• The task
Lines with "grupos" in them are to be located in the listing below and copied.

• Information provided
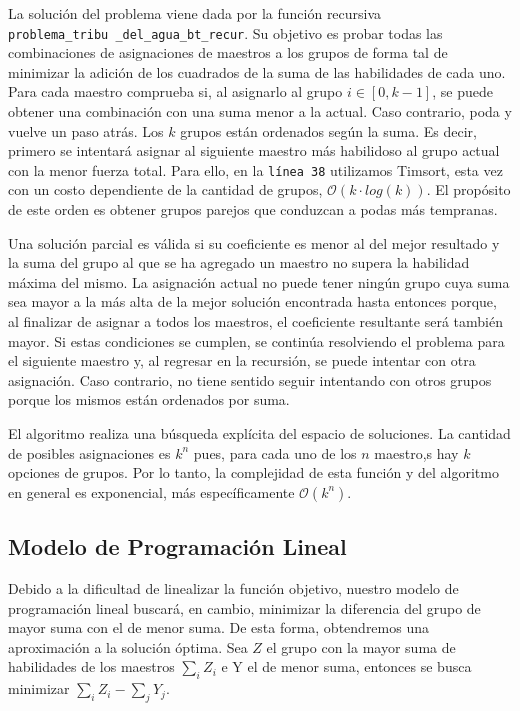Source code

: \documentclass{article}
\begin{document}
\inputminted[linenos, firstline=30, lastline=71]{python}{codigo/backtracking_con_greedy.py}

La solución del problema viene dada por la función recursiva \texttt{problema\_tribu\
\_del\_agua\_bt\_recur}.  Su objetivo es probar todas las combinaciones de asignaciones de maestros a los grupos de forma tal de minimizar la adición de los cuadrados de la suma de las habilidades de cada uno. Para cada maestro comprueba si, al asignarlo al grupo $i \in [0, k-1]$, se puede obtener una combinación con una suma menor a la actual. Caso contrario, poda y vuelve un paso atrás. Los $k$ grupos están ordenados según la suma. Es decir, primero se intentará asignar al siguiente maestro más habilidoso al grupo actual con la menor fuerza total. Para ello, en la \texttt{línea 38} utilizamos Timsort, esta vez con un costo dependiente de la cantidad de grupos, $\mathcal{O}(k \cdot log(k))$. El propósito de este orden es obtener grupos parejos que conduzcan a podas más tempranas.

Una solución parcial es válida si su coeficiente es menor al del mejor resultado y la suma del grupo al que se ha agregado un maestro no supera la habilidad máxima del mismo. La asignación actual no puede tener ningún grupo cuya suma sea mayor a la más alta de la mejor solución encontrada hasta entonces porque, al finalizar de asignar a todos los maestros, el coeficiente resultante será también mayor. Si estas condiciones se cumplen, se continúa resolviendo el problema para el siguiente maestro y, al regresar en la recursión, se puede intentar con otra asignación. Caso contrario, no tiene sentido seguir intentando con otros grupos porque los mismos están ordenados por suma.

El algoritmo realiza una búsqueda explícita del espacio de soluciones. La cantidad de posibles asignaciones es $k^n$ pues, para cada uno de los $n$ maestro,s hay $k$ opciones de grupos. Por lo tanto, la complejidad de esta función y del algoritmo en general es exponencial, más específicamente $\mathcal{O}(k^n)$.

\subsection{Modelo de Programación Lineal}

Debido a la dificultad de linealizar la función objetivo, nuestro modelo de programación lineal buscará, en cambio, minimizar la diferencia del grupo de mayor suma con el de menor suma. De esta forma, obtendremos una aproximación a la solución óptima. Sea $Z$ el grupo con la mayor suma de habilidades de los maestros \(\sum_{i} Z_i\) e Y el de menor suma, entonces se busca minimizar \(\sum_{i} Z_i - \sum_{j} Y_j\).
\end{document}
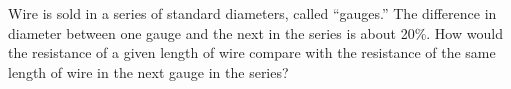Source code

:        Wire is sold in a series of standard diameters, called
        ``gauges.'' The difference in diameter between one gauge and
        the next in the series is about 20\%. How would the
        resistance of a given length of wire 
        compare with the resistance of the same length of wire in
        the next gauge in the series?
        \answercheck
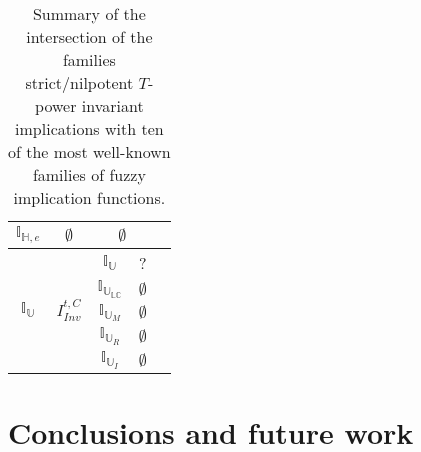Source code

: \begin{table}[h]
\begin{tabular}{|c|Sc|cc|}
	$\mathbb{I}_{\mathbb{H},e}$             &         $\emptyset$          &             \\ \hline
	 &  &      & ?   \\  
	&                   &  & $\emptyset$   \\  
	&                   &     &  $\emptyset$  \\  
	&                   &     &  $\emptyset$  \\  
	&                   &    & $\emptyset$   \\ \hline
\end{tabular}
\caption{Summary of the intersection of the families strict/nilpotent $T$-power invariant implications with ten of the most well-known families of fuzzy implication functions.}\label{table:tpowerinvariantintersections}
\end{table}

\section{Conclusions and future work}\label{section:ConclusionsTpowerInvariant}

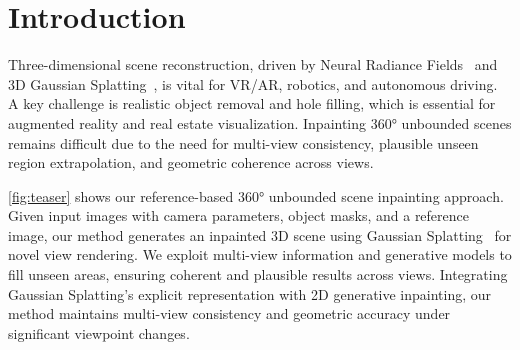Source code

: \section{Introduction}
\label{sec:intro}
Three-dimensional scene reconstruction, driven by Neural Radiance Fields~\cite{mildenhall2020nerf} and 3D Gaussian Splatting~\cite{kerbl20233d}, is vital for VR/AR, robotics, and autonomous driving. A key challenge is realistic object removal and hole filling, which is essential for augmented reality and real estate visualization. Inpainting 360° unbounded scenes remains difficult due to the need for multi-view consistency, plausible unseen region extrapolation, and geometric coherence across views.

\cref{fig:teaser} shows our reference-based 360° unbounded scene inpainting approach. Given input images with camera parameters, object masks, and a reference image, our method generates an inpainted 3D scene using Gaussian Splatting~\citep{kerbl20233d,huang20242d} for novel view rendering. We exploit multi-view information and generative models to fill unseen areas, ensuring coherent and plausible results across views. Integrating Gaussian Splatting’s explicit representation with 2D generative inpainting, our method maintains multi-view consistency and geometric accuracy under significant viewpoint changes.

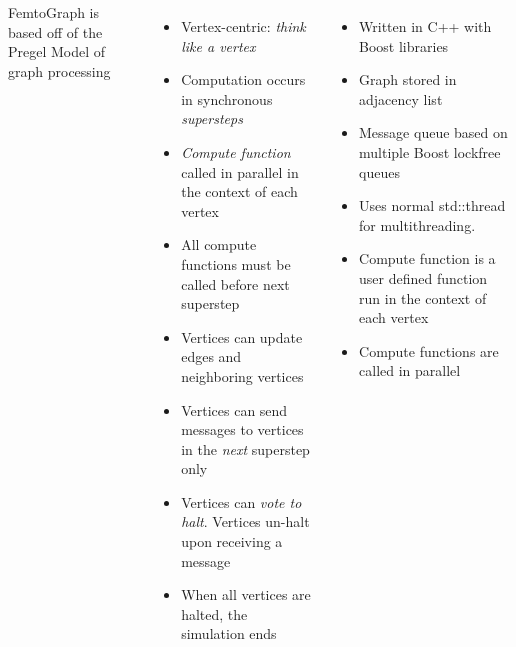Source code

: \documentclass[25pt, portrait,  margin=0mm, innermargin=15mm,
  blockverticalspace=15mm, colspace=15mm, subcolspace=8mm]{tikzposter}
\begin{document}
\begin{columns}
     {
      FemtoGraph is based off of the Pregel Model of graph processing

      \begin{itemize}
      \item Vertex-centric: \textit{think like a vertex}
      \item Computation occurs in synchronous \textit{supersteps}
      \item \textit{Compute function} called in parallel in the context of each vertex
      \item All compute functions must be called before next superstep
      \item Vertices can update edges and neighboring vertices
      \item Vertices can send messages to vertices in the \textit{next} superstep only
      \item Vertices can \textit{vote to halt}. Vertices un-halt upon receiving a message
      \item When all vertices are halted, the simulation ends
      \end{itemize}
      
      }

     {

      \begin{itemize}
      \item Written in C++ with Boost libraries
      \item Graph stored in adjacency list
      \item Message queue based on multiple Boost lockfree queues
      \item Uses normal std::thread for multithreading.
      \item Compute function is a user defined function run in the context of each vertex
      \item Compute functions are called in parallel
      \end{itemize}


}
\end{columns}
\end{document}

• Reply to the task
\_del\_agua\_bt\_recur}.  Su objetivo es probar todas las combinaciones de asignaciones de maestros a los grupos de forma tal de minimizar la adición de los cuadrados de la suma de las habilidades de cada uno. Para cada maestro comprueba si, al asignarlo al grupo $i \in [0, k-1]$, se puede obtener una combinación con una suma menor a la actual. Caso contrario, poda y vuelve un paso atrás. Los $k$ grupos están ordenados según la suma. Es decir, primero se intentará asignar al siguiente maestro más habilidoso al grupo actual con la menor fuerza total. Para ello, en la \texttt{línea 38} utilizamos Timsort, esta vez con un costo dependiente de la cantidad de grupos, $\mathcal{O}(k \cdot log(k))$. El propósito de este orden es obtener grupos parejos que conduzcan a podas más tempranas.
Una solución parcial es válida si su coeficiente es menor al del mejor resultado y la suma del grupo al que se ha agregado un maestro no supera la habilidad máxima del mismo. La asignación actual no puede tener ningún grupo cuya suma sea mayor a la más alta de la mejor solución encontrada hasta entonces porque, al finalizar de asignar a todos los maestros, el coeficiente resultante será también mayor. Si estas condiciones se cumplen, se continúa resolviendo el problema para el siguiente maestro y, al regresar en la recursión, se puede intentar con otra asignación. Caso contrario, no tiene sentido seguir intentando con otros grupos porque los mismos están ordenados por suma.
El algoritmo realiza una búsqueda explícita del espacio de soluciones. La cantidad de posibles asignaciones es $k^n$ pues, para cada uno de los $n$ maestro,s hay $k$ opciones de grupos. Por lo tanto, la complejidad de esta función y del algoritmo en general es exponencial, más específicamente $\mathcal{O}(k^n)$.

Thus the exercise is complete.